Our Lead(H)er series features impressive women leaders in the tech industry. In this Q&A, we are featuring Becky James, Vice President of Program Development at Amwell.
Where did you grow up and how would you describe yourself as a child?
I grew up in a combination of Minnesota, Ethiopia and rural Idaho. My family moved to Idaho when I was 9 so I had 9 years before Idaho and 9 years in Idaho. Spending time in Ethiopia put my family on a path to simple living. I was the third of 3 girls and would say I was a typical third child - a bit more freewheeling than the first two. I was fairly shy but spent a lot of time with adults so was very comfortable with them. As a kid I loved to have a diverse group of friends and that part has carried into my adult life.

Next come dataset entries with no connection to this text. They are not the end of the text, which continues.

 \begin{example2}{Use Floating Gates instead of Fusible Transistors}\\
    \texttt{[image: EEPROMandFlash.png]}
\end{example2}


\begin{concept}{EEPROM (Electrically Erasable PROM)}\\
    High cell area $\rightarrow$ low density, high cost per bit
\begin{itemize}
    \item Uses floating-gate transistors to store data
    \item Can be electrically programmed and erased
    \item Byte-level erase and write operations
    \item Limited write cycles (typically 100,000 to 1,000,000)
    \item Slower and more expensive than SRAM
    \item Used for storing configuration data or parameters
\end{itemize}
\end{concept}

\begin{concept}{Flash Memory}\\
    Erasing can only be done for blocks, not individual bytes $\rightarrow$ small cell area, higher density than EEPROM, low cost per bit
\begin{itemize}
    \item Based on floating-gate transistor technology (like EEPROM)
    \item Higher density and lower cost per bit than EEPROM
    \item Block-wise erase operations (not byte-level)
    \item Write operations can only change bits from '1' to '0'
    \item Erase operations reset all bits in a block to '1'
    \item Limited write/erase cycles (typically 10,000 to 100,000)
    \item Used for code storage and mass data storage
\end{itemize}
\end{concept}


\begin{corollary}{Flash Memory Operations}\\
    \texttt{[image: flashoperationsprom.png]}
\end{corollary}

What did you study in college and what was your first job out of school?
My college path was a bit windy. While I stayed at the same college the entire time, I changed my major time and time again. I needed to graduate in 4 years because I didn’t have the money to continue. I landed on Computer Science at the beginning of my senior year because Computer Science was the one degree I had enough credits in and I could get with only one more year to go. My first ‘real’ job was as a Software Engineer at a company called BioDynamics. We did acoustic analysis on fixed-wing planes and helicopters. It became clear to me around week two that I was the diversity hire so the company would qualify for government contracts. I was very thankful for the opportunity and what they taught me but I only stayed there about a year before pursuing a job at Microsoft.
Can you share the details on your career path and what were the critical moments that got you to where you are today?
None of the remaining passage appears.